Last modified: September 01, 2023
Unix-based systems, such as Solaris, as well as Unix-like operating systems and environments, such as Linux and Cygwin, have a rich set of commands and utilities, probably more than any other operating system I've used. However, there are a few commands that I use almost daily, and intimate knowledge of what they are, and what they do, can make working with these kinds of systems easier and more effective. Most of them, except for "man" and "ls", are stream commands; that is, they can take input from an I/O stream, and create output on another I/O stream. This makes them extremely powerful. (Actually, output from "man" and "ls" can go to a stream, they just don't read from them.)

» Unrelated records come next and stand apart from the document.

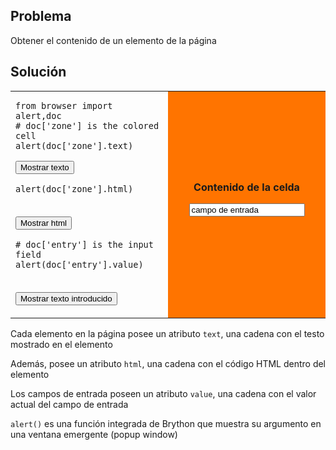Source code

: Problema
--------
Obtener el contenido de un elemento de la p&aacute;gina


Solución
--------

<table width="100%">
<tr>
<td style="width:50%;">

    from browser import alert,doc
    # doc['zone'] is the colored cell
    alert(doc['zone'].text)

<button onclick="show_text()">Mostrar texto</button>

    alert(doc['zone'].html)

<br><button onclick="show_html()">Mostrar html</button>

    # doc['entry'] is the input field
    alert(doc['entry'].value)

<br><button onclick="show_value()">Mostrar texto introducido</button>
</td>
<td id="zone" style="background-color:#FF7400;text-align:center;">
<B>Contenido de la celda</B><p>
<INPUT id="entry" value="campo de entrada">
</td>
</tr>
</table>

<script type="text/python3">
def show_text():
    src = doc.get(selector="pre.marked")[0].text
    exec(src)
def show_html():
    src = doc.get(selector="pre.marked")[1].text
    exec(src)
def show_value():
    src = doc.get(selector="pre.marked")[2].text
    exec(src)

</script>    

Cada elemento en la página posee un atributo `text`, una cadena con el testo mostrado en el elemento

Además, posee un atributo `html`, una cadena con el código HTML dentro del elemento

Los campos de entrada poseen un atributo `value`, una cadena con el valor actual del campo de entrada

`alert()` es una función integrada de Brython que muestra su argumento en una ventana emergente (popup window)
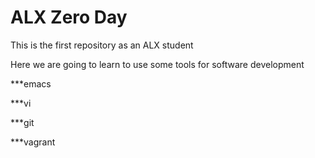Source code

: # ALX Zero Day

This is the first repository as an ALX student

Here we are going to learn to use some tools for software development

***emacs 

***vi 

***git 

***vagrant 
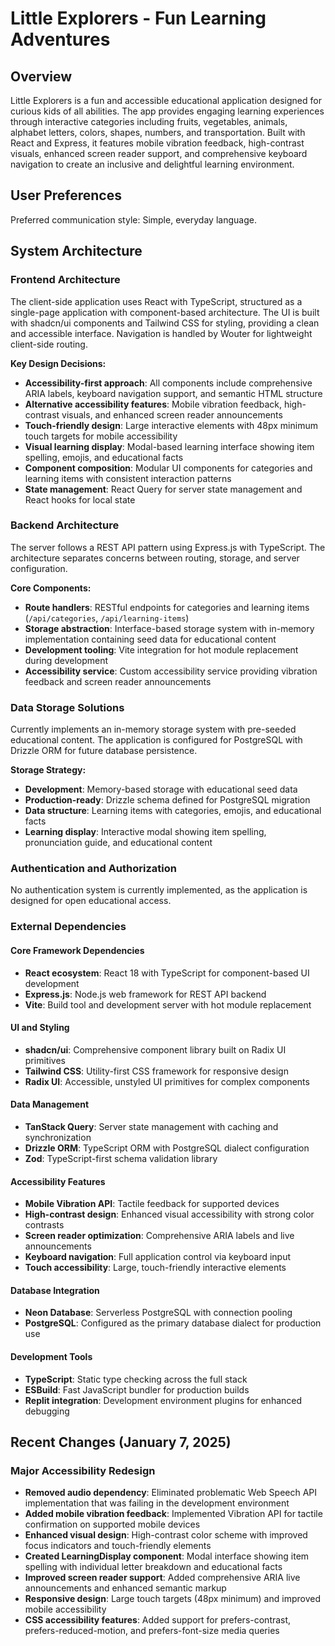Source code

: # Little Explorers - Fun Learning Adventures

## Overview

Little Explorers is a fun and accessible educational application designed for curious kids of all abilities. The app provides engaging learning experiences through interactive categories including fruits, vegetables, animals, alphabet letters, colors, shapes, numbers, and transportation. Built with React and Express, it features mobile vibration feedback, high-contrast visuals, enhanced screen reader support, and comprehensive keyboard navigation to create an inclusive and delightful learning environment.

## User Preferences

Preferred communication style: Simple, everyday language.

## System Architecture

### Frontend Architecture
The client-side application uses React with TypeScript, structured as a single-page application with component-based architecture. The UI is built with shadcn/ui components and Tailwind CSS for styling, providing a clean and accessible interface. Navigation is handled by Wouter for lightweight client-side routing.

**Key Design Decisions:**
- **Accessibility-first approach**: All components include comprehensive ARIA labels, keyboard navigation support, and semantic HTML structure
- **Alternative accessibility features**: Mobile vibration feedback, high-contrast visuals, and enhanced screen reader announcements
- **Touch-friendly design**: Large interactive elements with 48px minimum touch targets for mobile accessibility
- **Visual learning display**: Modal-based learning interface showing item spelling, emojis, and educational facts
- **Component composition**: Modular UI components for categories and learning items with consistent interaction patterns
- **State management**: React Query for server state management and React hooks for local state

### Backend Architecture
The server follows a REST API pattern using Express.js with TypeScript. The architecture separates concerns between routing, storage, and server configuration.

**Core Components:**
- **Route handlers**: RESTful endpoints for categories and learning items (`/api/categories`, `/api/learning-items`)
- **Storage abstraction**: Interface-based storage system with in-memory implementation containing seed data for educational content
- **Development tooling**: Vite integration for hot module replacement during development
- **Accessibility service**: Custom accessibility service providing vibration feedback and screen reader announcements

### Data Storage Solutions
Currently implements an in-memory storage system with pre-seeded educational content. The application is configured for PostgreSQL with Drizzle ORM for future database persistence.

**Storage Strategy:**
- **Development**: Memory-based storage with educational seed data
- **Production-ready**: Drizzle schema defined for PostgreSQL migration
- **Data structure**: Learning items with categories, emojis, and educational facts
- **Learning display**: Interactive modal showing item spelling, pronunciation guide, and educational content

### Authentication and Authorization
No authentication system is currently implemented, as the application is designed for open educational access.

### External Dependencies

#### Core Framework Dependencies
- **React ecosystem**: React 18 with TypeScript for component-based UI development
- **Express.js**: Node.js web framework for REST API backend
- **Vite**: Build tool and development server with hot module replacement

#### UI and Styling
- **shadcn/ui**: Comprehensive component library built on Radix UI primitives
- **Tailwind CSS**: Utility-first CSS framework for responsive design
- **Radix UI**: Accessible, unstyled UI primitives for complex components

#### Data Management
- **TanStack Query**: Server state management with caching and synchronization
- **Drizzle ORM**: TypeScript ORM with PostgreSQL dialect configuration
- **Zod**: TypeScript-first schema validation library

#### Accessibility Features
- **Mobile Vibration API**: Tactile feedback for supported devices
- **High-contrast design**: Enhanced visual accessibility with strong color contrasts
- **Screen reader optimization**: Comprehensive ARIA labels and live announcements
- **Keyboard navigation**: Full application control via keyboard input
- **Touch accessibility**: Large, touch-friendly interactive elements

#### Database Integration
- **Neon Database**: Serverless PostgreSQL with connection pooling
- **PostgreSQL**: Configured as the primary database dialect for production use

#### Development Tools
- **TypeScript**: Static type checking across the full stack
- **ESBuild**: Fast JavaScript bundler for production builds
- **Replit integration**: Development environment plugins for enhanced debugging

## Recent Changes (January 7, 2025)

### Major Accessibility Redesign
- **Removed audio dependency**: Eliminated problematic Web Speech API implementation that was failing in the development environment
- **Added mobile vibration feedback**: Implemented Vibration API for tactile confirmation on supported mobile devices
- **Enhanced visual design**: High-contrast color scheme with improved focus indicators and touch-friendly elements
- **Created LearningDisplay component**: Modal interface showing item spelling with individual letter breakdown and educational facts
- **Improved screen reader support**: Added comprehensive ARIA live announcements and enhanced semantic markup
- **Responsive design**: Large touch targets (48px minimum) and improved mobile accessibility
- **CSS accessibility features**: Added support for prefers-contrast, prefers-reduced-motion, and prefers-font-size media queries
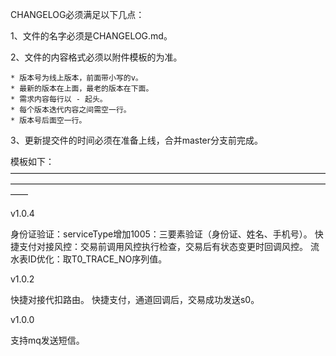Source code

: CHANGELOG必须满足以下几点：

1、文件的名字必须是CHANGELOG.md。

2、文件的内容格式必须以附件模板的为准。

    * 版本号为线上版本，前面带小写的v。
    * 最新的版本在上面，最老的版本在下面。
    * 需求内容每行以 - 起头。
    * 每个版本迭代内容之间需空一行。
    * 版本号后面空一行。
    
3、更新提交件的时间必须在准备上线，合并master分支前完成。


模板如下：
——————————————————————————————————————————————————————————————————————————

v1.0.4

身份证验证：serviceType增加1005：三要素验证（身份证、姓名、手机号）。
快捷支付对接风控：交易前调用风控执行检查，交易后有状态变更时回调风控。
流水表ID优化：取T0_TRACE_NO序列值。

v1.0.2

快捷对接代扣路由。
快捷支付，通道回调后，交易成功发送s0。

v1.0.0

支持mq发送短信。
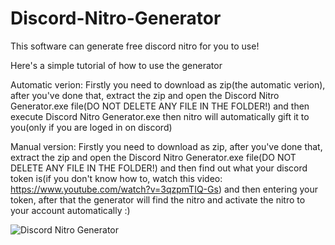 # Discord-Nitro-Generator
This software can generate free discord nitro for you to use!


Here's a simple tutorial of how to use the generator

Automatic verion:
Firstly you need to download as zip(the automatic verion), after you've done that, extract the zip and open the Discord Nitro Generator.exe file(DO NOT DELETE ANY FILE IN THE FOLDER!) and then execute Discord Nitro Generator.exe then nitro will automatically gift it to you(only if you are loged in on discord)

Manual version:
Firstly you need to download as zip, after you've done that, extract the zip and open the Discord Nitro Generator.exe file(DO NOT DELETE ANY FILE IN THE FOLDER!) and then find out what your discord token is(if you don't know how to, watch this video: https://www.youtube.com/watch?v=3qzpmTIQ-Gs)
and then entering your token, after that the generator will find the nitro and activate the nitro to your account automatically :)


![Discord Nitro Generator](https://user-images.githubusercontent.com/85003747/120056771-c39b9680-c081-11eb-8a5e-a0f8571ec3d1.png)
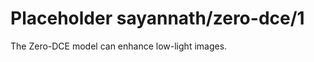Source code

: # Placeholder sayannath/zero-dce/1
The Zero-DCE model can enhance low-light images.

<!-- dataset: lol -->
<!-- task: image-super-resolution -->
<!-- network-architecture: other -->
<!-- fine-tunable: false -->
<!-- license: apache-2.0 -->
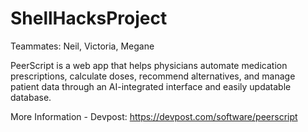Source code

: # ShellHacksProject
 Teammates: Neil, Victoria, Megane

 
PeerScript is a web app that helps physicians automate medication prescriptions, calculate doses, recommend alternatives, and manage patient data through an AI-integrated interface and easily updatable database.


More Information - Devpost:
https://devpost.com/software/peerscript
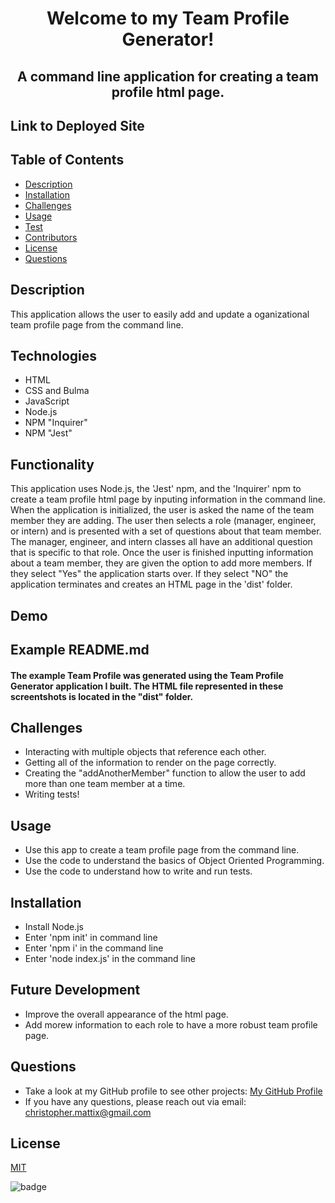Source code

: 

# <p align="center">Welcome to my Team Profile Generator!</p> 
## <p align="center">A command line application for creating a team profile html page.</p>

## Link to Deployed Site


## Table of Contents
  * [Description](#description)
  * [Installation](#installation)
  * [Challenges](#challenges)
  * [Usage](#usage)
  * [Test](#test)
  * [Contributors](#contributors)
  * [License](#license)
  * [Questions](#questions)

## Description

This application allows the user to easily add and update a oganizational team profile page from the command line. 
 
## Technologies
* HTML
* CSS and Bulma
* JavaScript
* Node.js
* NPM "Inquirer"
* NPM "Jest"

## Functionality

This application uses Node.js, the 'Jest' npm, and the 'Inquirer' npm to create a team profile html page by inputing information in the command line. When the application is initialized, the user is asked the name of the team member they are adding. The user then selects a role (manager, engineer, or intern) and is presented with a set of questions about that team member. The manager, engineer, and intern classes all have an additional question that is specific to that role. Once the user is finished inputting information about a team member, they are given the option to add more members. If they select "Yes" the application starts over. If they select "NO" the application terminates and creates an HTML page in the 'dist' folder.

## Demo


## Example README.md
#### The example Team Profile was generated using the Team Profile Generator application I built. The HTML file represented in these screentshots is located in the "dist" folder.


## Challenges

* Interacting with multiple objects that reference each other.
* Getting all of the information to render on the page correctly.
* Creating the "addAnotherMember" function to allow the user to add more than one team member at a time.
* Writing tests!

## Usage
* Use this app to create a team profile page from the command line.
* Use the code to understand the basics of Object Oriented Programming.
* Use the code to understand how to write and run tests. 

## Installation
* Install Node.js
* Enter 'npm init' in command line
* Enter 'npm i' in the command line
* Enter 'node index.js' in the command line

## Future Development
* Improve the overall appearance of the html page.
* Add morew information to each role to have a more robust team profile page.

## Questions
* Take a look at my GitHub profile to see other projects: 
[My GitHub Profile](https://github.com/BeardoMattix)
* If you have any questions, please reach out via email: christopher.mattix@gmail.com

## License
[MIT](https://opensource.org/licenses/MIT)

![badge](https://img.shields.io/static/v1?label=License&message=MIT&color=success)
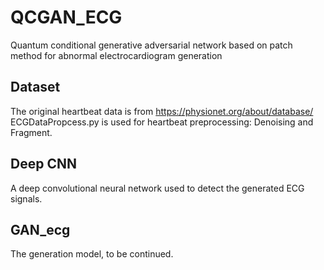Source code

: # QCGAN_ECG
Quantum conditional generative adversarial network based on patch method for abnormal electrocardiogram generation

## Dataset
The original heartbeat data is from https://physionet.org/about/database/ <br>
ECGDataPropcess.py is used for heartbeat preprocessing: Denoising and Fragment.

## Deep CNN
A deep convolutional neural network used to detect the generated ECG signals.

## GAN_ecg
The generation model, to be continued.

I'm not going to go into programming and scripting languages here, as that's outside the scope of the story I want to tell. Discussions of Bourne Shell, Perl, and so on are for another day. There are shades of gray here: "awk" can be used as a programming language, but inclusion here is in the form of simple command line tasks. I may also include one or two Perl "one-liners" for reference. Oh, and I'm leaving interactive text editors out of the mix, also.
Again, it's important to understand that the most powerful use of these Unix commands is not standalone, but combined together into streams. The concept of pipes and redirection, where commands can feed input to one another, accept input from arbitrary data files, and provide output to new data files, is one of the things that makes Unix stand out (and, yes, I know that other operating systems, such as MS-DOS, have copied these ideas, but the original Unix implementations are still superior. I was going to put a quick guide to redirection here, but decided to instead put examples inline as I go along. For now, please remember that pipe ("|") takes the output of one command and makes it the input of another command, less-than ("<") redirects into a command from a file, and greater-than (">") redirects from a command into a file. Also keep in mind that there are three main input/output streams: "stdin", or standard input, which is stream 0; "stdout", or standard output, stream 1; and "stderr", or standard error output, stream 2. Additional I/O streams can be created as needed. Pipes and redirects do not handle the standard error stream by default, so error messages generated by commands will not get passed to subsequent commands, or put into files, and will be displayed on your console instead.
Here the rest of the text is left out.